Un voyage à travers la folie

Un Voyage à travers la Folie
Halima DEKKICHE
L’homme, sans que l’on ne sache ni pourquoi ni comment, peut perdre ce précieux caractère qui le différencie des autres créatures : la raison. Cependant, la raison s’est toujours retrouvée perplexe face à « la perte de la raison », et a souvent eu du mal à l’expliquer et à la guérir. Des grimoires de sorcellerie passant par les livres Saints jusqu’au DSM V (Diagnostic and Statistical Manual of Mental Disorders), de la possession démoniaque à la maladie mentale ; l’histoire de la psychiatrie porte les empreintes de plusieurs médecins, philosophes, hommes de religion, et même de sorciers et charlatans, qui ont contribué à l’apparition et au développement de ce monde où la folie et la raison se confondent et dont l’énigme n’est pas encore résolue. 

Le voyage au cœur de la folie commence à l’antiquité. Nous voilà dans une grande cérémonie où les gens, villageois ou citadains, se prêtent à des rites de sorcellerie : « on doit chasser le diable ! ». Fouettés et même brulés vifs, les fous de étaient accusés de réincarnation diabolique et démoniaque.

Ces croyances étant bien ancrées dans l’esprit des gens, la médecine ne pouvait que s’y soumettre et prêter ses vertus à ces « purifications ». Preuve en est la découverte sur de très anciens cadavres de traces de trépanation dont le but était de libérer le malade du démon qui l’habitait.

 

Néanmoins, certains philosophes osèrent braver les dogmes et réfléchir sérieusement à la question de la folie. Ainsi, la vision envers les fous commença à changer, et pour la première fois la folie fut considérée comme une maladie. Hippocrate, le père de la médecine, dans son corpus hippocratique, a établi la première nosographie dans l’histoire de la médecine, qui consiste en une description et une classification méthodique des maladies, parmi lesquelles les quatre maladies en relation avec l’actuelle psychiatrie : l’Hystérie, la Manie, Phrenitis (délire) et la Mélancolie, en plus de l’Epilepsie.

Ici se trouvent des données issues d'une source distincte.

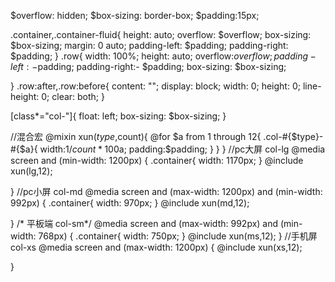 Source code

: $overflow: hidden;
$box-sizing: border-box;
$padding:15px;


.container,.container-fluid{
  height: auto;
  overflow: $overflow;
  box-sizing: $box-sizing;
  margin: 0 auto;
  padding-left: $padding;
  padding-right: $padding;
}
.row{
  width: 100%;
  height: auto;
  overflow:$overflow ;
  padding-left: -$padding;
  padding-right:- $padding;
  box-sizing: $box-sizing;

}
.row:after,.row:before{
  content: "";
  display: block;
  width: 0;
  height: 0;
  line-height: 0;
  clear: both;
}

[class*="col-"]{
  float: left;
  box-sizing: $box-sizing;
}

//混合宏
@mixin xun($type,$count){
  @for $a from 1 through 12{
    .col-#{$type}-#{$a}{
      width:1/$count*100%*$a;
      padding:$padding;
    }
  }
}
//pc大屏 col-lg
@media screen and (min-width: 1200px) {
  .container{
    width: 1170px;
  }
  @include xun(lg,12);

}
//pc小屏 col-md
@media screen and (max-width: 1200px) and (min-width: 992px) {
  .container{
    width: 970px;
  }
  @include xun(md,12);

}
/* 平板端 col-sm*/
@media screen and (max-width: 992px) and (min-width: 768px) {
  .container{
    width: 750px;
  }
  @include xun(ms,12);
}
//手机屏 col-xs
@media screen and (max-width: 1200px) {
  @include xun(xs,12);

}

Le déclin de l’empire romain : moyen âge ou âge d’or ?

Après la chute de l’empire romain, l’occident sombrât dans le noir et l’ignorance. La dominance autocrate de l’église et le christianisme extrémiste a fait reculer l’occident aux siècles passés de la première antiquité et ses pratiques barbares. Il existait des tribunaux pour les sorciers, qui sont des êtres humains ou inhumains qui font un pacte avec le diable et dont les victimes sont appelées des possédés.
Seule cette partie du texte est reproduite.